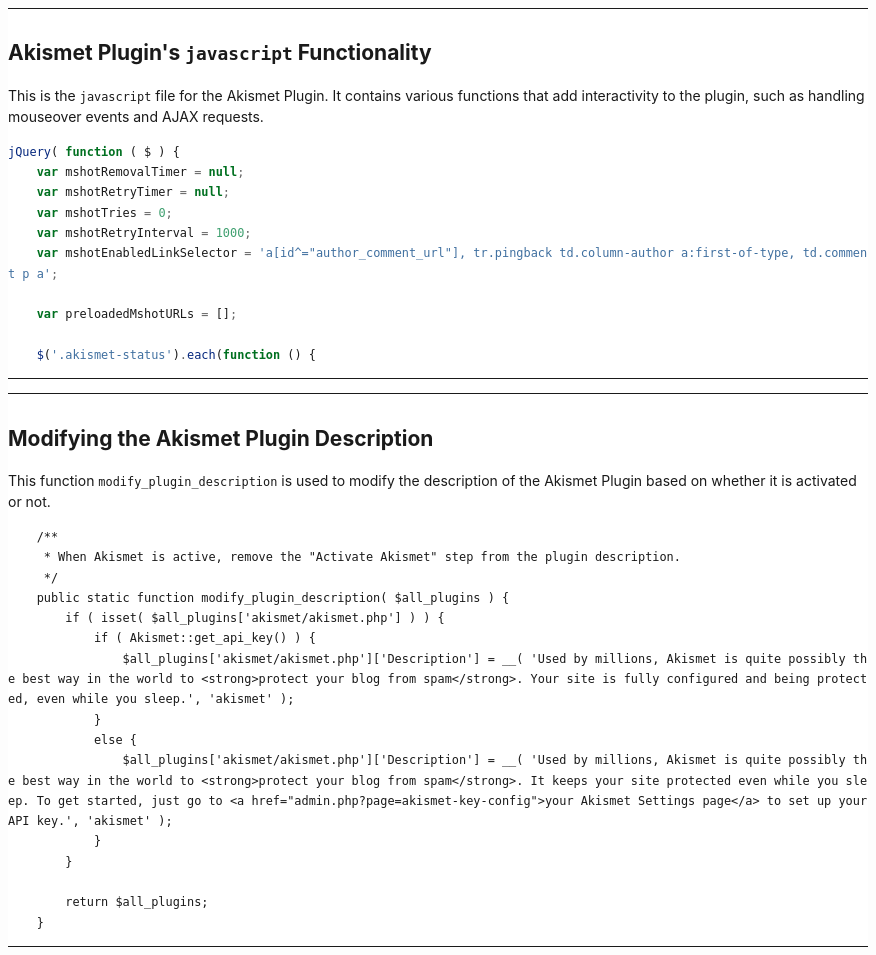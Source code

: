 
</SwmSnippet>

<SwmSnippet path="/wp-content/plugins/akismet/_inc/akismet.js" line="1">

---

## Akismet Plugin's <SwmToken path="/wp-includes/SimplePie/Enclosure.php" pos="138:4:4" line-data="	var $javascript;">`javascript`</SwmToken> Functionality

This is the <SwmToken path="/wp-includes/SimplePie/Enclosure.php" pos="138:4:4" line-data="	var $javascript;">`javascript`</SwmToken> file for the Akismet Plugin. It contains various functions that add interactivity to the plugin, such as handling mouseover events and AJAX requests.

```javascript
jQuery( function ( $ ) {
	var mshotRemovalTimer = null;
	var mshotRetryTimer = null;
	var mshotTries = 0;
	var mshotRetryInterval = 1000;
	var mshotEnabledLinkSelector = 'a[id^="author_comment_url"], tr.pingback td.column-author a:first-of-type, td.comment p a';

	var preloadedMshotURLs = [];

	$('.akismet-status').each(function () {
```

---

</SwmSnippet>

<SwmSnippet path="/wp-content/plugins/akismet/class.akismet-admin.php" line="1284">

---

## Modifying the Akismet Plugin Description

This function <SwmToken path="/wp-content/plugins/akismet/class.akismet-admin.php" pos="1287:7:7" line-data="	public static function modify_plugin_description( $all_plugins ) {">`modify_plugin_description`</SwmToken> is used to modify the description of the Akismet Plugin based on whether it is activated or not.

```hack
	/**
	 * When Akismet is active, remove the "Activate Akismet" step from the plugin description.
	 */
	public static function modify_plugin_description( $all_plugins ) {
		if ( isset( $all_plugins['akismet/akismet.php'] ) ) {
			if ( Akismet::get_api_key() ) {
				$all_plugins['akismet/akismet.php']['Description'] = __( 'Used by millions, Akismet is quite possibly the best way in the world to <strong>protect your blog from spam</strong>. Your site is fully configured and being protected, even while you sleep.', 'akismet' );
			}
			else {
				$all_plugins['akismet/akismet.php']['Description'] = __( 'Used by millions, Akismet is quite possibly the best way in the world to <strong>protect your blog from spam</strong>. It keeps your site protected even while you sleep. To get started, just go to <a href="admin.php?page=akismet-key-config">your Akismet Settings page</a> to set up your API key.', 'akismet' );
			}
		}

		return $all_plugins;
	}
```

---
········
Gather each line in the entries above where the string "your" is found.

Expected answer:
				$all_plugins['akismet/akismet.php']['Description'] = __( 'Used by millions, Akismet is quite possibly the best way in the world to <strong>protect your blog from spam</strong>. Your site is fully configured and being protected, even while you sleep.', 'akismet' );
				$all_plugins['akismet/akismet.php']['Description'] = __( 'Used by millions, Akismet is quite possibly the best way in the world to <strong>protect your blog from spam</strong>. It keeps your site protected even while you sleep. To get started, just go to <a href="admin.php?page=akismet-key-config">your Akismet Settings page</a> to set up your API key.', 'akismet' );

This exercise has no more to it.